(Supplied data Opens)
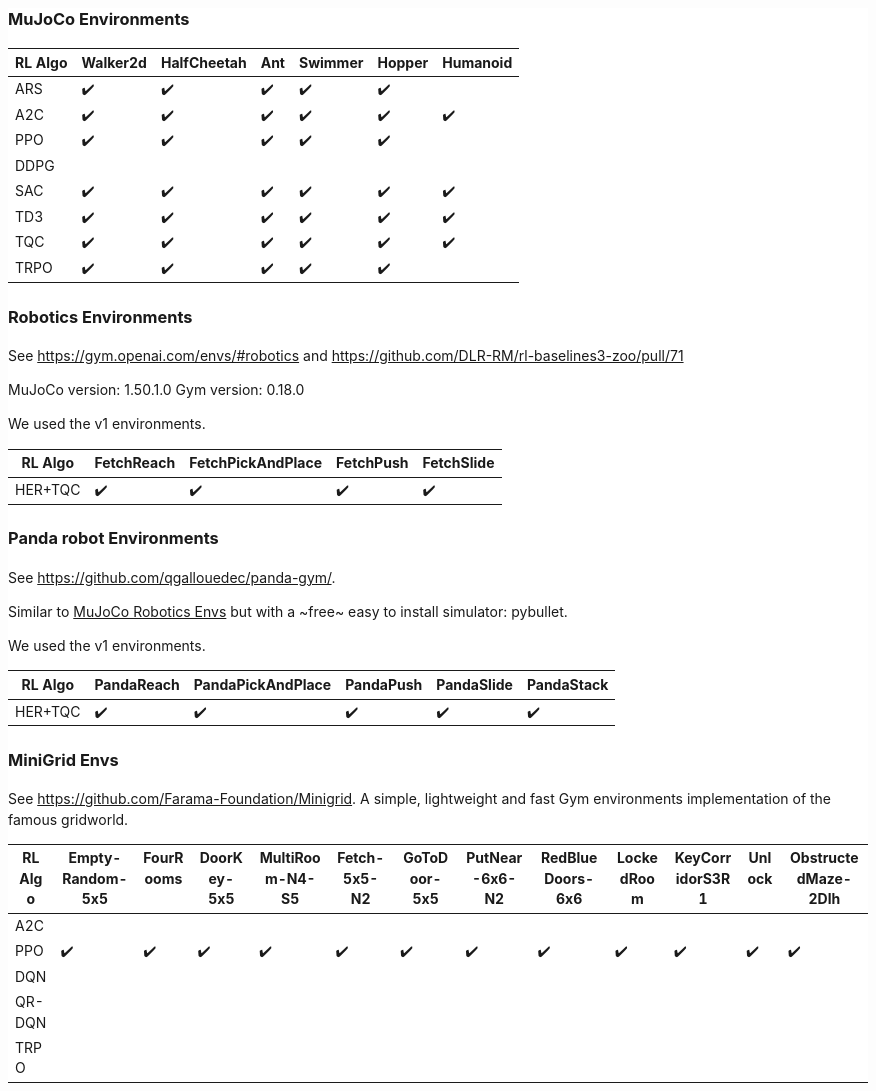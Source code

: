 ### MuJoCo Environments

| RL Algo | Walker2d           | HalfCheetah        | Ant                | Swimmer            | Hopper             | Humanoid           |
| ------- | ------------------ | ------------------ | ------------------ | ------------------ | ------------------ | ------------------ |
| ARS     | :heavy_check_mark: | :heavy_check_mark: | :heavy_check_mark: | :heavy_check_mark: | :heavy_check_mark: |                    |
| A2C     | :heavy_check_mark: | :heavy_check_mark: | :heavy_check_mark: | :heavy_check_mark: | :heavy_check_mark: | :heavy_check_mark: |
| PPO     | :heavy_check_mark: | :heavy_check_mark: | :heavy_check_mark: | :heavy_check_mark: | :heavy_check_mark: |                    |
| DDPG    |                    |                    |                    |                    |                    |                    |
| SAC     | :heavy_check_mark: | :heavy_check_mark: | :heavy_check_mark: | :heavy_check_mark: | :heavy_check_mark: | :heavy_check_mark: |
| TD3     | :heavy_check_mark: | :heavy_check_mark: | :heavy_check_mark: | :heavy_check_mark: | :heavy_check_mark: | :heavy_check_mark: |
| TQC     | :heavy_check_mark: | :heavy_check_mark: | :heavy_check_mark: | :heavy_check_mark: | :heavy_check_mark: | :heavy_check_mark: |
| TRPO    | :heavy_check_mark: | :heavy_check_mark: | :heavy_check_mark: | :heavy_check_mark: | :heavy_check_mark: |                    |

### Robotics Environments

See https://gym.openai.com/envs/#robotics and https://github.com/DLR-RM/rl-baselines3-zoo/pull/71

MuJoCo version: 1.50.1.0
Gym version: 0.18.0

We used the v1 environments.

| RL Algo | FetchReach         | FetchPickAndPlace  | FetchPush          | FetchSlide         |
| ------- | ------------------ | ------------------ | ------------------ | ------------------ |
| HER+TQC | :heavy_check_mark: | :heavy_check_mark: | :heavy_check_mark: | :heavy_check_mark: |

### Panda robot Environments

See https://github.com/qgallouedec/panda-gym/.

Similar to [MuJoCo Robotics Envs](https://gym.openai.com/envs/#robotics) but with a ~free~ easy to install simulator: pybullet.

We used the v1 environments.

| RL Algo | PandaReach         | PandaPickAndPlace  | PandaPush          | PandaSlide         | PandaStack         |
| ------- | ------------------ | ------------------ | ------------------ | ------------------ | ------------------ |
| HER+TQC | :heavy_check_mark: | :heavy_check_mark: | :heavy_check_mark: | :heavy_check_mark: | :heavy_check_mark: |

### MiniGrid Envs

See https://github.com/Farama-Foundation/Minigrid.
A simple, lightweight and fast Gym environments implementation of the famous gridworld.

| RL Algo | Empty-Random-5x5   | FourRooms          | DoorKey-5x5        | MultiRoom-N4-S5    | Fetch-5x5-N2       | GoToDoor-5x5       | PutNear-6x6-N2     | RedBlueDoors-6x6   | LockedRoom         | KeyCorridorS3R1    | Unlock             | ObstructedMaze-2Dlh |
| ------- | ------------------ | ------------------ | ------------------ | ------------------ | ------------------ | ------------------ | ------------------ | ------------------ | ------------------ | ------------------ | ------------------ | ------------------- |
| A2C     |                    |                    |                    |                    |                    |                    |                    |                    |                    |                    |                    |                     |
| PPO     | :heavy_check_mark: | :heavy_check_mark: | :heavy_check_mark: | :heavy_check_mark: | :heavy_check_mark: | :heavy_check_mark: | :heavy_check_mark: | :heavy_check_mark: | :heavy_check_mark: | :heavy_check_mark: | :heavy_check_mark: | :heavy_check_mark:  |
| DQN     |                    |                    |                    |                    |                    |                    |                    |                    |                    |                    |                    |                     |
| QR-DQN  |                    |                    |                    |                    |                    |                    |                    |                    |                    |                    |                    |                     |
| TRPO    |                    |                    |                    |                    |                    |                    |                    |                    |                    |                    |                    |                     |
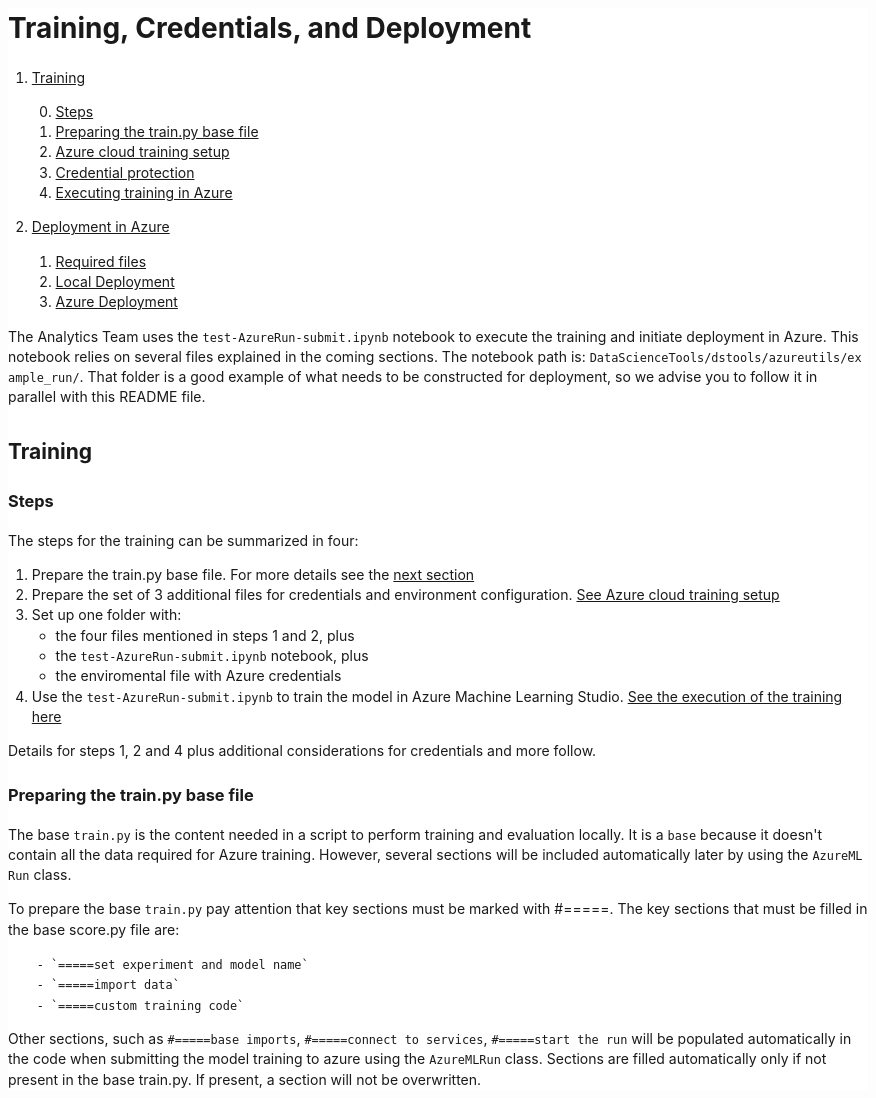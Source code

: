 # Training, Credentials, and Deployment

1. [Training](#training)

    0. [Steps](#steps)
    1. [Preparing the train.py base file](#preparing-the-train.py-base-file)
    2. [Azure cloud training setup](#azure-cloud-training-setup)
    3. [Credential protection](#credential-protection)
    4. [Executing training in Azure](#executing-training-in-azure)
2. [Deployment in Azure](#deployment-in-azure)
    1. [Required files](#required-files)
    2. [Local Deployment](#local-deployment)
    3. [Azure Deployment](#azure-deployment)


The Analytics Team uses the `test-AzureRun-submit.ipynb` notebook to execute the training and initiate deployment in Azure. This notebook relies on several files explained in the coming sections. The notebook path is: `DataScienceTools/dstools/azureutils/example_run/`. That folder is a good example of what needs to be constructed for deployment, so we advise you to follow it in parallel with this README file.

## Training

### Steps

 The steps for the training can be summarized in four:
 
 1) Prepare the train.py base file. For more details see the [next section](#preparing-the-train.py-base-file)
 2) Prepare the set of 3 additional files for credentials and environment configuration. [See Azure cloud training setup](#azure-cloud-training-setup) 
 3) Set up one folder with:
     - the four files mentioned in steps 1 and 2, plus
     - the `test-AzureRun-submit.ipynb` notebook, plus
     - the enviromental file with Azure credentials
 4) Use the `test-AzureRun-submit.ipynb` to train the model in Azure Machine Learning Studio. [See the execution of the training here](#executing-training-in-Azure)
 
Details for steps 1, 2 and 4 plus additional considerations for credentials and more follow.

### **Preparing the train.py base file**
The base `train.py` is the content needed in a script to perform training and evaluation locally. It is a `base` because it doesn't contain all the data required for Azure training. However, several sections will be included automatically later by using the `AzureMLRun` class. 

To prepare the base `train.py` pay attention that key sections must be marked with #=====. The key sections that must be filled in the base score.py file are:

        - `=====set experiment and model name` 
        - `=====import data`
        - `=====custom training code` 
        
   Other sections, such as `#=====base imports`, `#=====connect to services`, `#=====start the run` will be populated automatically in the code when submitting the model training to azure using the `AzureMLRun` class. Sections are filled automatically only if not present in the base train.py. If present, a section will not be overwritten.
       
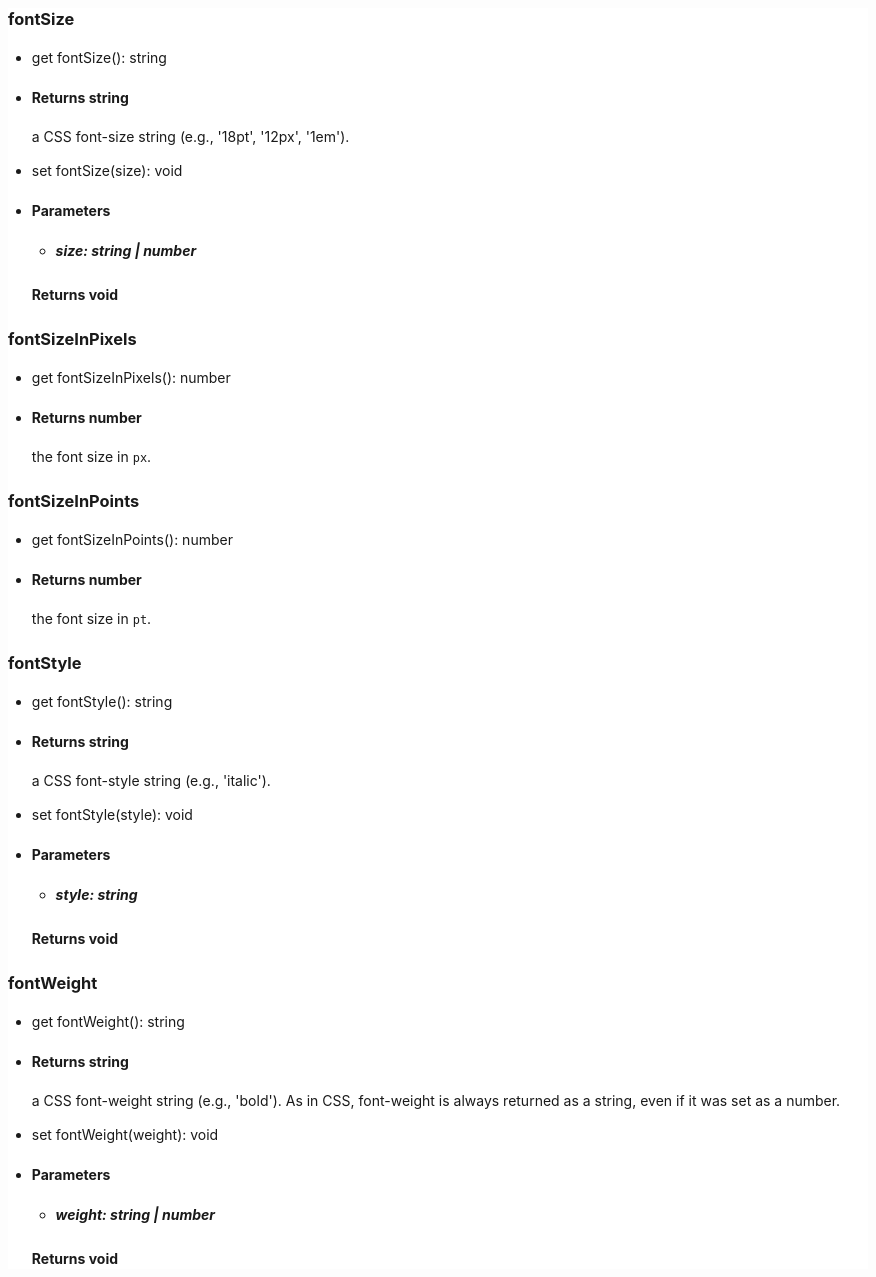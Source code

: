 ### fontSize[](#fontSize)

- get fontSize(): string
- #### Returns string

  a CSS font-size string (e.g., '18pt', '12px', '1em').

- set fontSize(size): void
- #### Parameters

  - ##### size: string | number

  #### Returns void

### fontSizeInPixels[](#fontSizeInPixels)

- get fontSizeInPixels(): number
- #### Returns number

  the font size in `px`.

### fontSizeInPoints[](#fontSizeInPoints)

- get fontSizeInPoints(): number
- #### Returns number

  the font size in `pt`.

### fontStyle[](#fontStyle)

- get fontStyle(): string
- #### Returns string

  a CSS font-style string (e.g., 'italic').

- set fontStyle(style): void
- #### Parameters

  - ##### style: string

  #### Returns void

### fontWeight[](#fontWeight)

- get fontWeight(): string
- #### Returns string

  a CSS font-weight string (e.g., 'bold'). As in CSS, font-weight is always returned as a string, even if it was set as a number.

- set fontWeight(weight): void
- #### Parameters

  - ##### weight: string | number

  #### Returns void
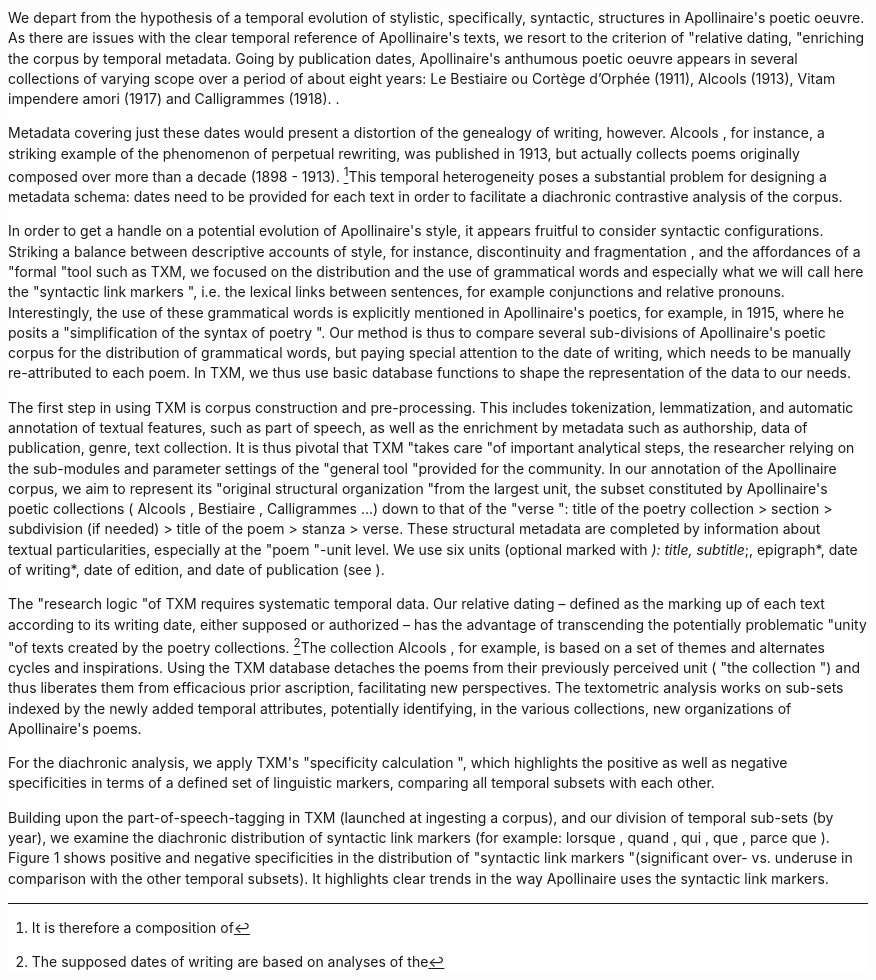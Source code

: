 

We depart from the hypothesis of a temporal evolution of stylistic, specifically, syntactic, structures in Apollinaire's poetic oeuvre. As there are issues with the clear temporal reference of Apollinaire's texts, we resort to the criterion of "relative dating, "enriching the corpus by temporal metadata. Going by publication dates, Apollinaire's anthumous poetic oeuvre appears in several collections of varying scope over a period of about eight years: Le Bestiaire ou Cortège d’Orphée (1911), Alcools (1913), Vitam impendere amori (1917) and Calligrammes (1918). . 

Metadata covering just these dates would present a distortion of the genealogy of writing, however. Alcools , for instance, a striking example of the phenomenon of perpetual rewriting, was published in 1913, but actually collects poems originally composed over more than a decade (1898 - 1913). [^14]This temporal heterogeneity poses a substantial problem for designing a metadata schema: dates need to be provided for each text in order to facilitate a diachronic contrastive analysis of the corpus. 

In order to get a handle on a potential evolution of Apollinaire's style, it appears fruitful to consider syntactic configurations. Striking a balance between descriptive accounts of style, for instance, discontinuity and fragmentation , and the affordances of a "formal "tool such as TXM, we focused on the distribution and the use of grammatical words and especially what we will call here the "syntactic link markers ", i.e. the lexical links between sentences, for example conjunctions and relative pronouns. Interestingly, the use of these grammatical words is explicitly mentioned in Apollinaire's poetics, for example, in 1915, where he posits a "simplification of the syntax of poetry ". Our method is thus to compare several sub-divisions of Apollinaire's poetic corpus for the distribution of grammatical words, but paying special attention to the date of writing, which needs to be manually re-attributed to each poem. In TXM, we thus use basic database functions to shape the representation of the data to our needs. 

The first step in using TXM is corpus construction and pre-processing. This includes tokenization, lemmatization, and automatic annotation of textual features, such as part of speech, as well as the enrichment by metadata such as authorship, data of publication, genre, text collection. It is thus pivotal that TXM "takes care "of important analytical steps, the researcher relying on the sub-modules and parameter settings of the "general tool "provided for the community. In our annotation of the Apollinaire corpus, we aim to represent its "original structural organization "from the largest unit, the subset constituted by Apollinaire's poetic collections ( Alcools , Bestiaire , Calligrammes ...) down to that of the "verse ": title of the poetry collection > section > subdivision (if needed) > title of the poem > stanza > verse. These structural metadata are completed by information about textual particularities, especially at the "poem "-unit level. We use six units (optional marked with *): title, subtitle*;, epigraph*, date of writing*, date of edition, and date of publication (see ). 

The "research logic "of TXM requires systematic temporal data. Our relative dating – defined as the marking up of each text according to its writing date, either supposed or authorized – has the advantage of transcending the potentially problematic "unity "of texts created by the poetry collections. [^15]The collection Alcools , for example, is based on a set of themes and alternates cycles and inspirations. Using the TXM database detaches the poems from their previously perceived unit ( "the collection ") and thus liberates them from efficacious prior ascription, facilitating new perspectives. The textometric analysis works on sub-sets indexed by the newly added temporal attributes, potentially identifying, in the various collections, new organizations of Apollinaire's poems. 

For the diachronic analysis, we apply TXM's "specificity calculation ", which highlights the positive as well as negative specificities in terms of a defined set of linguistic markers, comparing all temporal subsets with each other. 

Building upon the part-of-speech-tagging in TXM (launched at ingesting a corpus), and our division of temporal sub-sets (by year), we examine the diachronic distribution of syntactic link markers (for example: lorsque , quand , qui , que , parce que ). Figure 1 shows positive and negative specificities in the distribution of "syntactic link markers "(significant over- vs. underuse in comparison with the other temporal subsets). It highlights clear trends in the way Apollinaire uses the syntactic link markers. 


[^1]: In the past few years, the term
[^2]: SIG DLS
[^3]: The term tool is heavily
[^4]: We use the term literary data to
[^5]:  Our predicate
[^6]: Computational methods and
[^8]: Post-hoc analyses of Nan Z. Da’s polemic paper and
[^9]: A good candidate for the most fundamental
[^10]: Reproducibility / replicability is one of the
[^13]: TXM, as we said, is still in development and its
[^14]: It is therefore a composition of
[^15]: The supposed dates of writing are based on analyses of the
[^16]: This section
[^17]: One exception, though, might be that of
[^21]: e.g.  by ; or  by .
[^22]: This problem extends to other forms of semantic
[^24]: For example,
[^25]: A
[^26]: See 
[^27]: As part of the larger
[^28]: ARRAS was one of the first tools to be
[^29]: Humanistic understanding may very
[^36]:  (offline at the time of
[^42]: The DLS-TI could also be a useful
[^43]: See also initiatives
(Supplied data Closes)
What is required: Please extract exactly, and only, the lines from the line containing "[^27]: As part of the larger" through the last line of the records.

Response below:
[^27]: As part of the larger
[^28]: ARRAS was one of the first tools to be
[^29]: Humanistic understanding may very
[^36]:  (offline at the time of
[^42]: The DLS-TI could also be a useful
[^43]: See also initiatives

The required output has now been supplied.